In little more than a month Austria has three chancellors: the one who caused the latest earthquake, Sebastian Kurz; his short-lived successor, Alexander Schallenberg; and the one who is finally supposed to complete his electoral mandate until the next elections, Karl Nehammer. All of them, leading or nominated by the conservative Christian Democrats of the ÖVP, are seeing their polls drop from 26 to 23 per cent, ceding first place to their Social Democrat rivals. As is almost always the case everywhere, internal party crises translate into mistrust and instability, characteristics from which, with rare exceptions, the electorate flees. 

Chancellor Kurz has been a major disappointment for the conservative ranks, not only in Austria but also in Europe. His meteoric career, which saw him become Secretary of State for Integration at the age of 24, Foreign Minister at 27, and head of government at 31, catapulted him to the head of the hopes of the majority European conservative family. His fall has been even more rapid, since he had to resign from office last October, as soon as the Anti-Corruption Prosecutor's Office saw signs of a crime in the preparation of polls manipulated in his favour. 

He nevertheless tried to remain at the head of the party and the parliamentary group, placing as a figurehead in the Chancellery the head of diplomacy and unaffiliated Alexander Schallenberg, obviously boycotted by the party that was supposed to support him, thus making him the shortest-serving chancellor in Austrian history.
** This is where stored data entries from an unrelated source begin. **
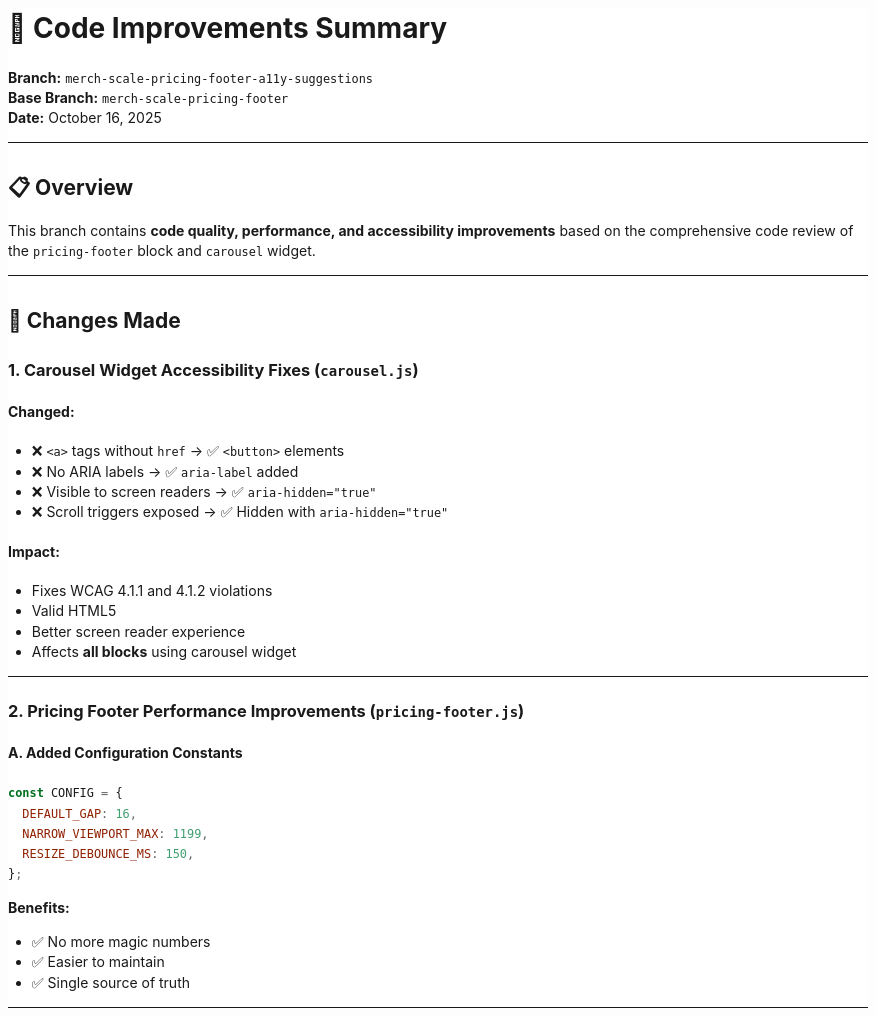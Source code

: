 # 🚀 Code Improvements Summary

**Branch:** `merch-scale-pricing-footer-a11y-suggestions`  
**Base Branch:** `merch-scale-pricing-footer`  
**Date:** October 16, 2025  

---

## 📋 Overview

This branch contains **code quality, performance, and accessibility improvements** based on the comprehensive code review of the `pricing-footer` block and `carousel` widget.

---

## 🎯 Changes Made

### **1. Carousel Widget Accessibility Fixes** (`carousel.js`)

#### **Changed:**
- ❌ `<a>` tags without `href` → ✅ `<button>` elements
- ❌ No ARIA labels → ✅ `aria-label` added
- ❌ Visible to screen readers → ✅ `aria-hidden="true"`
- ❌ Scroll triggers exposed → ✅ Hidden with `aria-hidden="true"`

#### **Impact:**
- Fixes WCAG 4.1.1 and 4.1.2 violations
- Valid HTML5
- Better screen reader experience
- Affects **all blocks** using carousel widget

---

### **2. Pricing Footer Performance Improvements** (`pricing-footer.js`)

#### **A. Added Configuration Constants**
```javascript
const CONFIG = {
  DEFAULT_GAP: 16,
  NARROW_VIEWPORT_MAX: 1199,
  RESIZE_DEBOUNCE_MS: 150,
};
```
**Benefits:**
- ✅ No more magic numbers
- ✅ Easier to maintain
- ✅ Single source of truth

---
This failure was the final straw for Kurz, who decided to withdraw from the political scene altogether, claiming he was looking forward to taking care of his family, especially his first child. 

Continuity on immigration and the accounts

After leaving his tutelage, the party does support Karl Nehammer, a former military officer who is about to turn 50 and has similar, if not the same, convictions as Kurz: a firm hand on immigration policy and respect for the rules of financing and accounting, both within the country and within the European Union. However, he intends to give greater impetus to far-reaching fiscal and ecological reforms, already agreed with the Greens, a minority but essential partner in the coalition government. In the meantime, he will leave it to the ÖVP itself to purge Kurz's former collaborators, who have also been targeted by the anti-corruption prosecutor's office. 

After President Alexander van der Bellen has sanctioned his appointment and that of his new ministers, the most urgent task, however, will be to deal with his confinement, initially set to end on 13 December, but which could be extended beyond the Christmas holidays if the explosion in hospital admissions makes his administration untenable. As a former professional military officer, Nehammer favours drastic measures, just the opposite of his short-lived predecessor, Schallenberg, who had opposed further confinement of citizens to their homes.  For southern Europe, Austria will continue to belong to the ranks of the so-called "frugal", i.e. with a close eye on any maniacal or wasteful fickleness.